**EXERCISE DIRECTIONS:** From the data below, copy out every line in which the word "nextLine" occurs.

** INPUT DATA follows **

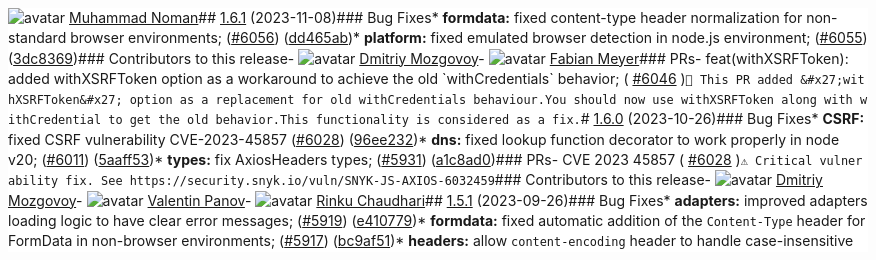 <img src="https://avatars.githubusercontent.com/u/9162827?v&#x3D;4&amp;s&#x3D;18" alt="avatar" width="18"/> [Muhammad Noman](https://github.com/mnomanmemon "+2/-2 (#6048 )")## [1.6.1](https://github.com/axios/axios/compare/v1.6.0...v1.6.1) (2023-11-08)### Bug Fixes* **formdata:** fixed content-type header normalization for non-standard browser environments; ([#6056](https://github.com/axios/axios/issues/6056)) ([dd465ab](https://github.com/axios/axios/commit/dd465ab22bbfa262c6567be6574bf46a057d5288))* **platform:** fixed emulated browser detection in node.js environment; ([#6055](https://github.com/axios/axios/issues/6055)) ([3dc8369](https://github.com/axios/axios/commit/3dc8369e505e32a4e12c22f154c55fd63ac67fbb))### Contributors to this release- <img src="https://avatars.githubusercontent.com/u/12586868?v&#x3D;4&amp;s&#x3D;18" alt="avatar" width="18"/> [Dmitriy Mozgovoy](https://github.com/DigitalBrainJS "+432/-65 (#6059 #6056 #6055 )")- <img src="https://avatars.githubusercontent.com/u/3982806?v&#x3D;4&amp;s&#x3D;18" alt="avatar" width="18"/> [Fabian Meyer](https://github.com/meyfa "+5/-2 (#5835 )")### PRs- feat(withXSRFToken): added withXSRFToken option as a workaround to achieve the old &#x60;withCredentials&#x60; behavior; ( [#6046](https://api.github.com/repos/axios/axios/pulls/6046) )```📢 This PR added &#x27;withXSRFToken&#x27; option as a replacement for old withCredentials behaviour.You should now use withXSRFToken along with withCredential to get the old behavior.This functionality is considered as a fix.```# [1.6.0](https://github.com/axios/axios/compare/v1.5.1...v1.6.0) (2023-10-26)### Bug Fixes* **CSRF:** fixed CSRF vulnerability CVE-2023-45857 ([#6028](https://github.com/axios/axios/issues/6028)) ([96ee232](https://github.com/axios/axios/commit/96ee232bd3ee4de2e657333d4d2191cd389e14d0))* **dns:** fixed lookup function decorator to work properly in node v20; ([#6011](https://github.com/axios/axios/issues/6011)) ([5aaff53](https://github.com/axios/axios/commit/5aaff532a6b820bb9ab6a8cd0f77131b47e2adb8))* **types:** fix AxiosHeaders types; ([#5931](https://github.com/axios/axios/issues/5931)) ([a1c8ad0](https://github.com/axios/axios/commit/a1c8ad008b3c13d53e135bbd0862587fb9d3fc09))### PRs- CVE 2023 45857 ( [#6028](https://api.github.com/repos/axios/axios/pulls/6028) )```⚠️ Critical vulnerability fix. See https://security.snyk.io/vuln/SNYK-JS-AXIOS-6032459```### Contributors to this release- <img src="https://avatars.githubusercontent.com/u/12586868?v&#x3D;4&amp;s&#x3D;18" alt="avatar" width="18"/> [Dmitriy Mozgovoy](https://github.com/DigitalBrainJS "+449/-114 (#6032 #6021 #6011 #5932 #5931 )")- <img src="https://avatars.githubusercontent.com/u/63700910?v&#x3D;4&amp;s&#x3D;18" alt="avatar" width="18"/> [Valentin Panov](https://github.com/valentin-panov "+4/-4 (#6028 )")- <img src="https://avatars.githubusercontent.com/u/76877078?v&#x3D;4&amp;s&#x3D;18" alt="avatar" width="18"/> [Rinku Chaudhari](https://github.com/therealrinku "+1/-1 (#5889 )")## [1.5.1](https://github.com/axios/axios/compare/v1.5.0...v1.5.1) (2023-09-26)### Bug Fixes* **adapters:** improved adapters loading logic to have clear error messages; ([#5919](https://github.com/axios/axios/issues/5919)) ([e410779](https://github.com/axios/axios/commit/e4107797a7a1376f6209fbecfbbce73d3faa7859))* **formdata:** fixed automatic addition of the `Content-Type` header for FormData in non-browser environments; ([#5917](https://github.com/axios/axios/issues/5917)) ([bc9af51](https://github.com/axios/axios/commit/bc9af51b1886d1b3529617702f2a21a6c0ed5d92))* **headers:** allow `content-encoding` header to handle case-insensitive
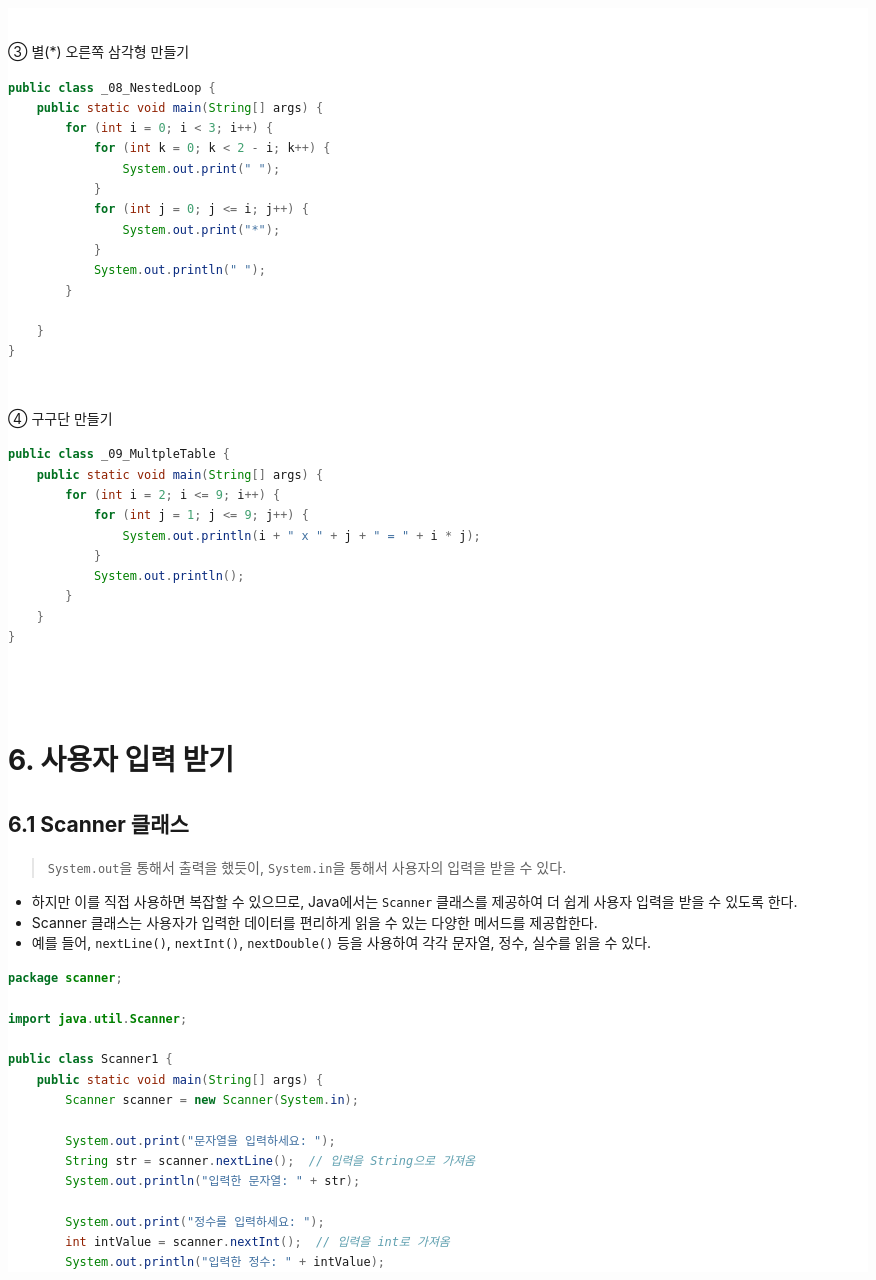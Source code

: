 <br>

③ 별(\*) 오른쪽 삼각형 만들기

```java
public class _08_NestedLoop {
	public static void main(String[] args) {
		for (int i = 0; i < 3; i++) {
			for (int k = 0; k < 2 - i; k++) {
				System.out.print(" ");
			}
			for (int j = 0; j <= i; j++) {
				System.out.print("*");
			}
			System.out.println(" ");
		}

	}
}
```

<br>

④ 구구단 만들기

```java
public class _09_MultpleTable {
	public static void main(String[] args) {
		for (int i = 2; i <= 9; i++) {
			for (int j = 1; j <= 9; j++) {
				System.out.println(i + " x " + j + " = " + i * j);
			}
			System.out.println();
		}
	}
}
```

<br><br>

# 6. 사용자 입력 받기

## 6.1 Scanner 클래스

> `System.out`을 통해서 출력을 했듯이, `System.in`을 통해서 사용자의 입력을 받을 수 있다.

- 하지만 이를 직접 사용하면 복잡할 수 있으므로, Java에서는 `Scanner` 클래스를 제공하여 더 쉽게 사용자 입력을 받을 수 있도록 한다.
- Scanner 클래스는 사용자가 입력한 데이터를 편리하게 읽을 수 있는 다양한 메서드를 제공합한다.
- 예를 들어, `nextLine()`, `nextInt()`, `nextDouble()` 등을 사용하여 각각 문자열, 정수, 실수를 읽을 수 있다.

```java
package scanner;

import java.util.Scanner;

public class Scanner1 {
    public static void main(String[] args) {
        Scanner scanner = new Scanner(System.in);

        System.out.print("문자열을 입력하세요: ");
        String str = scanner.nextLine();  // 입력을 String으로 가져옴
        System.out.println("입력한 문자열: " + str);

        System.out.print("정수를 입력하세요: ");
        int intValue = scanner.nextInt();  // 입력을 int로 가져옴
        System.out.println("입력한 정수: " + intValue);

```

** End of INPUT DATA **

**PROBLEM SOLUTION:**
- 예를 들어, `nextLine()`, `nextInt()`, `nextDouble()` 등을 사용하여 각각 문자열, 정수, 실수를 읽을 수 있다.
        String str = scanner.nextLine();  // 입력을 String으로 가져옴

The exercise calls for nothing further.